To take this idea and turn it into a company was a huge leap of faith. I didn’t know anything about software development, hiring people, marketing, accounting, anything much at all. But I think the early experience gave me the faith in myself to just get started anyway and trust that I'd be able to learn everything as I went.

We launched Canva in August 2012, and within the first month had more than 50,000 people sign up to use the platform. Now, two years later we’ve grown to 4 million users. It’s been incredibly popular with marketers, bloggers, graphic designers, and small businesses who need to create lots of visual content and struggle with the existing tools, and it’s been exciting to see it come together.

Canva was not your first entrepreneurial adventure, though. Walk us through the process of founding Fusion Books. What were your goals? What did you learn from the experience and how did that transition to creating Canva?

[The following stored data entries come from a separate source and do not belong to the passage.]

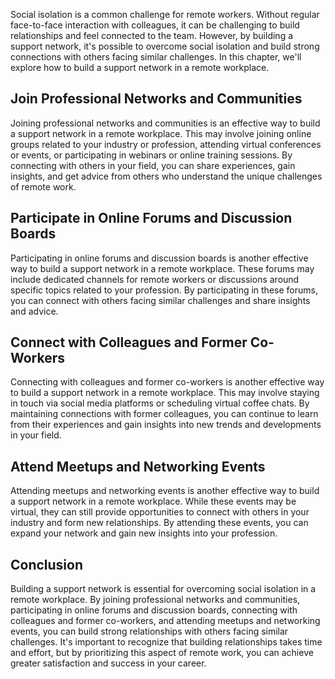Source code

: 
Social isolation is a common challenge for remote workers. Without regular face-to-face interaction with colleagues, it can be challenging to build relationships and feel connected to the team. However, by building a support network, it's possible to overcome social isolation and build strong connections with others facing similar challenges. In this chapter, we'll explore how to build a support network in a remote workplace.

Join Professional Networks and Communities
------------------------------------------

Joining professional networks and communities is an effective way to build a support network in a remote workplace. This may involve joining online groups related to your industry or profession, attending virtual conferences or events, or participating in webinars or online training sessions. By connecting with others in your field, you can share experiences, gain insights, and get advice from others who understand the unique challenges of remote work.

Participate in Online Forums and Discussion Boards
--------------------------------------------------

Participating in online forums and discussion boards is another effective way to build a support network in a remote workplace. These forums may include dedicated channels for remote workers or discussions around specific topics related to your profession. By participating in these forums, you can connect with others facing similar challenges and share insights and advice.

Connect with Colleagues and Former Co-Workers
---------------------------------------------

Connecting with colleagues and former co-workers is another effective way to build a support network in a remote workplace. This may involve staying in touch via social media platforms or scheduling virtual coffee chats. By maintaining connections with former colleagues, you can continue to learn from their experiences and gain insights into new trends and developments in your field.

Attend Meetups and Networking Events
------------------------------------

Attending meetups and networking events is another effective way to build a support network in a remote workplace. While these events may be virtual, they can still provide opportunities to connect with others in your industry and form new relationships. By attending these events, you can expand your network and gain new insights into your profession.

Conclusion
----------

Building a support network is essential for overcoming social isolation in a remote workplace. By joining professional networks and communities, participating in online forums and discussion boards, connecting with colleagues and former co-workers, and attending meetups and networking events, you can build strong relationships with others facing similar challenges. It's important to recognize that building relationships takes time and effort, but by prioritizing this aspect of remote work, you can achieve greater satisfaction and success in your career.
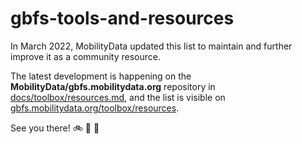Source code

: # gbfs-tools-and-resources

In March 2022, MobilityData updated this list to maintain and further improve it as a community resource. 

The latest development is happening on the **MobilityData/gbfs.mobilitydata.org** repository in [docs/toolbox/resources.md](https://github.com/MobilityData/gbfs.mobilitydata.org/blob/master/docs/toolbox/resources.md), and the list is visible on [gbfs.mobilitydata.org/toolbox/resources](https://gbfs.mobilitydata.org/toolbox/resources/).

See you there! 🚲 🛵 🛴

Fusion Books took the idea of a simple design tool and applied it to the niche market of school yearbooks. Over five years, my co-founder Cliff Obrecht and I grew Fusion Books into the largest yearbook company in Australia and expanded into France and New Zealand. 

But we knew all along that the technology we had built could be applied much more broadly—that's how Canva was born. 4.5 million people now use Canva to design their marketing materials, documents, and social media graphics.

What was missing from the marketplace that spurred you to create Canva in the first place? What sets Canva apart from other competitor design tools?

The most important thing for a startup is to solve a real problem. To find something that is truly significant, a problem faced by lots of people. With Canva, the problem was that creating engaging, professional-looking graphic design was incredibly difficult unless you had expensive software and spent years studying.

You succeeded in becoming one of Australia’s largest early stage VC fundraisers, meeting with Silicon Valley entrepreneurs including the founder of Google Maps and Director of Engineering at Facebook, Lars Rasmussen. Can you walk us through the VC process? How did you prepare to pitch to potential investors?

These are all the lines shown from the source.